This question is for the folks out west and up in the north. Just wondering how long you let the pine/fir/spruce dry before burning. Nobody here in WV would ever burn evergreens, but I realize it is all you have in some areas. Much trouble with creosote?
I'll let the pine sit for a year or so before burning. No issues with creosote, that has more to do with the temperature of the fire than anything IMO. I run a brush through my chimney every year just to make sure it's good, but there is never much in the way of build up.
 
This question is for the folks out west and up in the north. Just wondering how long you let the pine/fir/spruce dry before burning. Nobody here in WV would ever burn evergreens, but I realize it is all you have in some areas. Much trouble with creosote?

Creosote isn't caused by conifer's "pitch". It is caused by incomplete combustion products condensing into a cold chimney. Extra moisture in the wood, be it conifer or deciduous firewood, will take heat from the fire and condense quicker in the chimney.

I haven't read up too much on this statement, but I think the extra volatile compounds in the conifers make them easier to light in a stove, and slightly quicker to condense in a cold chimney.

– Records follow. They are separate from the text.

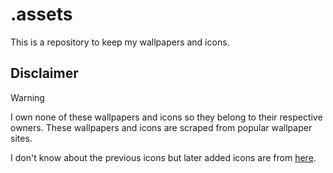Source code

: # .assets
This is a repository to keep my wallpapers and icons.

## Disclaimer

> [!WARNING]
> I own none of these wallpapers and icons so they belong to their respective owners. These wallpapers and icons are scraped from popular wallpaper sites.

I don't know about the previous icons but later added icons are from [here](https://www.flaticon.com/authors/dreamstale/gradient).
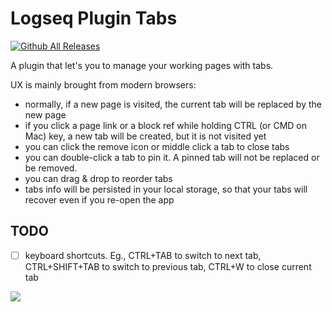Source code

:# Logseq Plugin Tabs

[![Github All Releases](https://img.shields.io/github/downloads/pengx17/logseq-plugin-tabs/total.svg)](https://github.com/pengx17/logseq-plugin-tabs/releases)

A plugin that let's you to manage your working pages with tabs.

UX is mainly brought from modern browsers:

- normally, if a new page is visited, the current tab will be replaced by the new page
- if you click a page link or a block ref while holding CTRL (or CMD on Mac) key, a new tab will be created, but it is not visited yet
- you can click the remove icon or middle click a tab to close tabs
- you can double-click a tab to pin it. A pinned tab will not be replaced or be removed.
- you can drag & drop to reorder tabs
- tabs info will be persisted in your local storage, so that your tabs will recover even if you re-open the app

## TODO

- [ ] keyboard shortcuts. Eg., CTRL+TAB to switch to next tab, CTRL+SHIFT+TAB to switch to previous tab, CTRL+W to close current tab

![](./demo.gif)
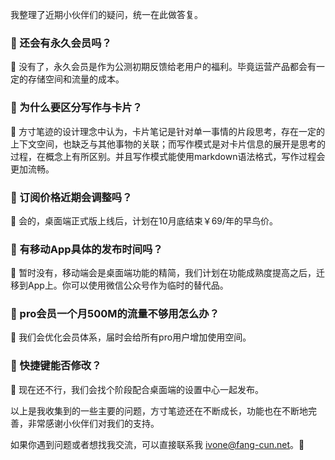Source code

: 我整理了近期小伙伴们的疑问，统一在此做答复。

### 🤔️ 还会有永久会员吗？

💬 没有了，永久会员是作为公测初期反馈给老用户的福利。毕竟运营产品都会有一定的存储空间和流量的成本。

### 🤔️ 为什么要区分写作与卡片？

💬 方寸笔迹的设计理念中认为，卡片笔记是针对单一事情的片段思考，存在一定的上下文空间，也缺乏与其他事物的关联；而写作模式是对卡片信息的展开是思考的过程，在概念上有所区别。并且写作模式能使用markdown语法格式，写作过程会更加流畅。

### 🤔️ 订阅价格近期会调整吗？

💬 会的，桌面端正式版上线后，计划在10月底结束￥69/年的早鸟价。

### 🤔️ 有移动App具体的发布时间吗？

💬 暂时没有，移动端会是桌面端功能的精简，我们计划在功能成熟度提高之后，迁移到App上。你可以使用微信公众号作为临时的替代品。

### 🤔️ pro会员一个月500M的流量不够用怎么办？

💬 我们会优化会员体系，届时会给所有pro用户增加使用空间。

### 🤔️ 快捷键能否修改？

💬 现在还不行，我们会找个阶段配合桌面端的设置中心一起发布。

以上是我收集到的一些主要的问题，方寸笔迹还在不断成长，功能也在不断地完善，非常感谢小伙伴们对我们的支持。

如果你遇到问题或者想找我交流，可以直接联系我 ivone@fang-cun.net。👋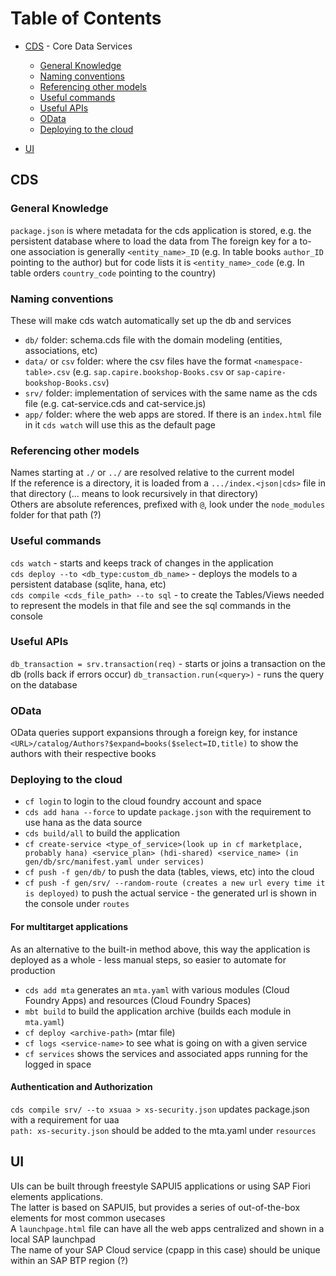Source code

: # Table of Contents

* [CDS](#cds) - Core Data Services
  * [General Knowledge](#general-knowledge)
  * [Naming conventions](#naming-conventions)
  * [Referencing other models](#referencing-other-models)
  * [Useful commands](#useful-commands)
  * [Useful APIs](#useful-apis)
  * [OData](#odata)
  * [Deploying to the cloud](#deploying-to-the-cloud)

* [UI](#ui)

## **CDS**

### **General Knowledge**

`package.json` is where metadata for the cds application is stored, e.g. the persistent database where to load the data from
The foreign key for a to-one association is generally `<entity_name>_ID` (e.g. In table books `author_ID` pointing to the author) but for code lists it is `<entity_name>_code` (e.g. In table orders `country_code` pointing to the country)  

### **Naming conventions**

These will make cds watch automatically set up the db and services

* `db/` folder: schema.cds file with the domain modeling (entities, associations, etc)
* `data/` or `csv` folder: where the csv files have the format `<namespace-table>.csv` (e.g. `sap.capire.bookshop-Books.csv` or `sap-capire-bookshop-Books.csv`)
* `srv/` folder:
implementation of services with the same name as the cds file (e.g. cat-service.cds and cat-service.js)
* `app/` folder: where the web apps are stored. If there is an `index.html` file in it `cds watch` will use this as the default page

### **Referencing other models**

Names starting at `./` or `../` are resolved relative to the current model  
If the reference is a directory, it is loaded from a `.../index.<json|cds>` file in that directory (... means to look recursively in that directory)  
Others are absolute references, prefixed with `@`, look under the `node_modules` folder for that path (?)

### **Useful commands**

`cds watch` - starts and keeps track of changes in the application  
`cds deploy --to <db_type:custom_db_name>` - deploys the models to a persistent database (sqlite, hana, etc)  
`cds compile <cds_file_path> --to sql` - to create the Tables/Views needed to represent the models in that file and see the sql commands in the console

### **Useful APIs**

`db_transaction = srv.transaction(req)` - starts or joins a transaction on the db (rolls back if errors occur)
`db_transaction.run(<query>)` - runs the query on the database

### **OData**

OData queries support expansions through a foreign key, for instance `<URL>/catalog/Authors?$expand=books($select=ID,title)` to show the authors with their respective books

### **Deploying to the cloud**

* `cf login` to login to the cloud foundry account and space
* `cds add hana --force` to update `package.json` with the requirement to use hana as the data source
* `cds build/all` to build the application
* `cf create-service <type_of_service>(look up in cf marketplace, probably hana) <service_plan> (hdi-shared) <service_name> (in gen/db/src/manifest.yaml under services)`
* `cf push -f gen/db/` to push the data (tables, views, etc) into the cloud
* `cf push -f gen/srv/ --random-route (creates a new url every time it is deployed)` to push the actual service - the generated url is shown in the console under `routes`

#### For multitarget applications

As an alternative to the built-in method above, this way the application is deployed as a whole - less manual steps, so easier to automate for production

* `cds add mta` generates an `mta.yaml` with various modules (Cloud Foundry Apps) and resources (Cloud Foundry Spaces)
* `mbt build` to build the application archive (builds each module in `mta.yaml`)
* `cf deploy <archive-path>` (mtar file)
* `cf logs <service-name>` to see what is going on with a given service
* `cf services` shows the services and associated apps running for the logged in space

#### Authentication and Authorization

`cds compile srv/ --to xsuaa > xs-security.json` updates package.json with a requirement for uaa  
`path: xs-security.json` should be added to the mta.yaml under `resources`

## **UI**

UIs can be built through freestyle SAPUI5 applications or using SAP Fiori elements applications.  
The latter is based on SAPUI5, but provides a series of out-of-the-box elements for most common usecases  
A `launchpage.html` file can have all the web apps centralized and shown in a local SAP launchpad  
The name of your SAP Cloud service (cpapp in this case) should be unique within an SAP BTP region (?)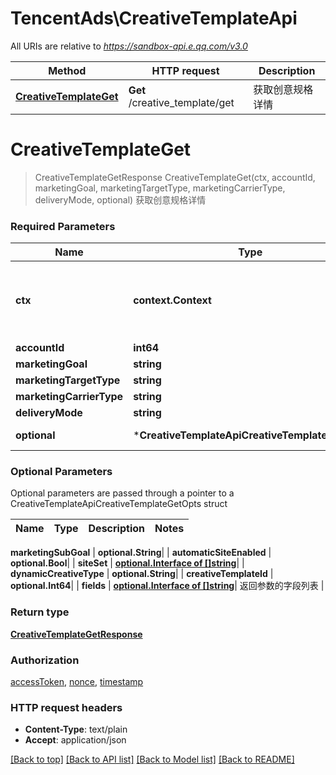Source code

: # TencentAds\CreativeTemplateApi

All URIs are relative to *https://sandbox-api.e.qq.com/v3.0*

Method | HTTP request | Description
------------- | ------------- | -------------
[**CreativeTemplateGet**](CreativeTemplateApi.md#CreativeTemplateGet) | **Get** /creative_template/get | 获取创意规格详情


# **CreativeTemplateGet**
> CreativeTemplateGetResponse CreativeTemplateGet(ctx, accountId, marketingGoal, marketingTargetType, marketingCarrierType, deliveryMode, optional)
获取创意规格详情

### Required Parameters

Name | Type | Description  | Notes
------------- | ------------- | ------------- | -------------
 **ctx** | **context.Context** | context for authentication, logging, cancellation, deadlines, tracing, etc.
  **accountId** | **int64**|  | 
  **marketingGoal** | **string**|  | 
  **marketingTargetType** | **string**|  | 
  **marketingCarrierType** | **string**|  | 
  **deliveryMode** | **string**|  | 
 **optional** | ***CreativeTemplateApiCreativeTemplateGetOpts** | optional parameters | nil if no parameters

### Optional Parameters
Optional parameters are passed through a pointer to a CreativeTemplateApiCreativeTemplateGetOpts struct

Name | Type | Description  | Notes
------------- | ------------- | ------------- | -------------





 **marketingSubGoal** | **optional.String**|  | 
 **automaticSiteEnabled** | **optional.Bool**|  | 
 **siteSet** | [**optional.Interface of []string**](string.md)|  | 
 **dynamicCreativeType** | **optional.String**|  | 
 **creativeTemplateId** | **optional.Int64**|  | 
 **fields** | [**optional.Interface of []string**](string.md)| 返回参数的字段列表 | 

### Return type

[**CreativeTemplateGetResponse**](CreativeTemplateGetResponse.md)

### Authorization

[accessToken](../README.md#accessToken), [nonce](../README.md#nonce), [timestamp](../README.md#timestamp)

### HTTP request headers

 - **Content-Type**: text/plain
 - **Accept**: application/json

[[Back to top]](#) [[Back to API list]](../README.md#documentation-for-api-endpoints) [[Back to Model list]](../README.md#documentation-for-models) [[Back to README]](../README.md)


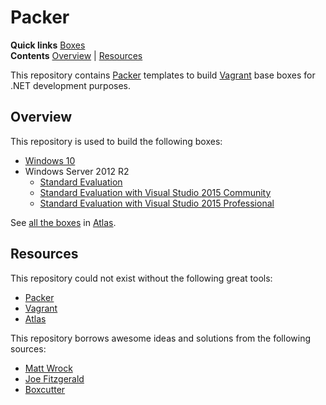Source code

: # Packer

**Quick links** [Boxes]  
**Contents** [Overview] | [Resources]  

This repository contains [Packer] templates to build [Vagrant] base boxes for .NET development purposes.

## Overview

This repository is used to build the following boxes:

* [Windows 10][windows10ee]
* Windows Server 2012 R2
  * [Standard Evaluation][windows2012r2se]
  * [Standard Evaluation with Visual Studio 2015 Community][windows2012r2se-vs2015c]
  * [Standard Evaluation with Visual Studio 2015 Professional][windows2012r2se-vs2015p]

See [all the boxes][Boxes] in [Atlas].

[Overview]: #overview
[windows10ee]: windows10ee
[windows2012r2se]: windows2012r2se
[windows2012r2se-vs2015c]: windows2012r2se-vs2015c
[windows2012r2se-vs2015p]: windows2012r2se-vs2015p
[Boxes]: https://atlas.hashicorp.com/gusztavvargadr

## Resources

This repository could not exist without the following great tools:

* [Packer]
* [Vagrant]
* [Atlas]

This repository borrows awesome ideas and solutions from the following sources:

* [Matt Wrock]
* [Joe Fitzgerald]
* [Boxcutter]

[Resources]: #resources
[Matt Wrock]: https://github.com/mwrock/packer-templates
[Joe Fitzgerald]: https://github.com/joefitzgerald/packer-windows
[Boxcutter]: https://github.com/boxcutter/windows

[Packer]: https://www.packer.io/
[Vagrant]: https://www.vagrantup.com/
[Atlas]: https://www.hashicorp.com/atlas.html
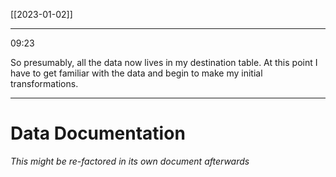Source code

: [[2023-01-02]]

---
09:23

So presumably, all the data now lives in my destination table. At this point I have to get familiar with the data and begin to make my initial transformations. 

---
# Data Documentation
*This might be re-factored in its own document afterwards*



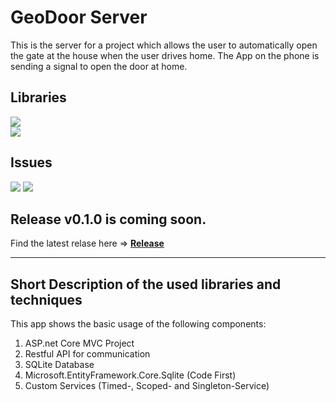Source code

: # GeoDoor Server
This is the server for a project which allows the user to automatically open the gate at the house when the user drives home.
The App on the phone is sending a signal to open the door at home.

## Libraries
![](https://img.shields.io/badge/Microsoft.EntityFrameworkCore.Sqlite.Core-3.1.1-orange.svg) <br/>
![](https://img.shields.io/badge/.NET_Framework-3.1-yellow.svg) <br/>

## Issues
[![](https://img.shields.io/github/issues-raw/JustForFunDeveloper/GeoDoorServer3.svg?style=flat-square)](https://github.com/JustForFunDeveloper/GeoDoorServer3/issues?q=is%3Aopen+is%3Aissue)
[![](https://img.shields.io/github/issues-closed-raw/JustForFunDeveloper/GeoDoorServer3.svg?style=flat-square)](https://github.com/JustForFunDeveloper/GeoDoorServer3/issues?q=is%3Aissue+is%3Aclosed)

## Release v0.1.0 is coming soon.

Find the latest relase here =>
[<b>Release</b>](https://github.com/JustForFunDeveloper/GeoDoorServer3/releases)
- - - -
## Short Description of the used libraries and techniques
This app shows the basic usage of the following components:

1. ASP.net Core MVC Project
2. Restful API for communication
3. SQLite Database
4. Microsoft.EntityFramework.Core.Sqlite (Code First)
5. Custom Services (Timed-, Scoped- and Singleton-Service)
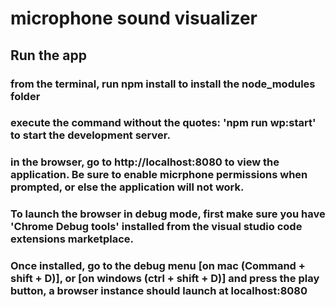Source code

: # microphone sound visualizer


## Run the app

### from the terminal, run npm install to install the node_modules folder

### execute the command without the quotes: 'npm run wp:start' to start the development server.
### in the browser, go to http://localhost:8080 to view the application. Be sure to enable micrphone permissions when prompted, or else the application will not work.

### To launch the browser in debug mode, first make sure you have 'Chrome Debug tools' installed from the visual studio code extensions marketplace. 
### Once installed, go to the debug menu [on mac (Command + shift + D)], or [on windows (ctrl + shift + D)] and press the play button, a browser instance should launch at localhost:8080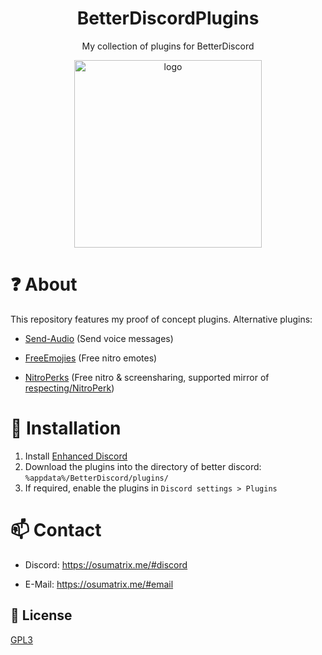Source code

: <div align="center">

# BetterDiscordPlugins

My collection of plugins for BetterDiscord
	
<img src="https://pbs.twimg.com/profile_images/1380391826973147138/L27s7PW9_400x400.jpg" alt="logo" width="300"/>

</div>

# ❓ About

This repository features my proof of concept plugins. Alternative plugins: 

- [Send-Audio](https://github.com/MKSx/Send-Audio-Plugin-BetterDiscord) (Send voice messages)

- [FreeEmojies](https://github.com/An00nymushun/DiscordFreeEmojis) (Free nitro emotes)

- [NitroPerks](https://github.com/SwiftSmoothvZ/NitroPerks-Working-Version-) (Free nitro & screensharing, supported mirror of [respecting/NitroPerk](https://github.com/respecting/NitroPerks))

# 👾 Installation

1. Install [Enhanced Discord](https://enhanceddiscord.com)
2. Download the plugins into the directory of better discord: `%appdata%/BetterDiscord/plugins/`
3. If required, enable the plugins in `Discord settings > Plugins`

# 📫 Contact

- Discord: https://osumatrix.me/#discord

- E-Mail: https://osumatrix.me/#email

## 📜 License

[GPL3](https://choosealicense.com/licenses/agpl-3.0/)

DRY conifer firewood, I believe, will have less tendency to form creosote than other firewood, on account of how easy it is to get burning hot inside the stove.
 
To preface this reply, I live in West Central Minnesota. We have plenty of hardwood variety of trees to choose from. I own a tree service and often end up with less desirable types of wood to burn myself. I often choose the softwood species for their quick drying and fast, easy lighting.

I personally burn literal tons of evergreen varieties every year. If I cut the trees live and let them sit in log form for a few months to a year, the wood will be close to dry when split. If I cut and split green in the summer, I could safely burn it in the late fall depending on weather and stacking/coverage. I usually try to stay a full year ahead on split wood supply but that can be rather difficult as I burn 12-15 cord a year in two indoor stoves.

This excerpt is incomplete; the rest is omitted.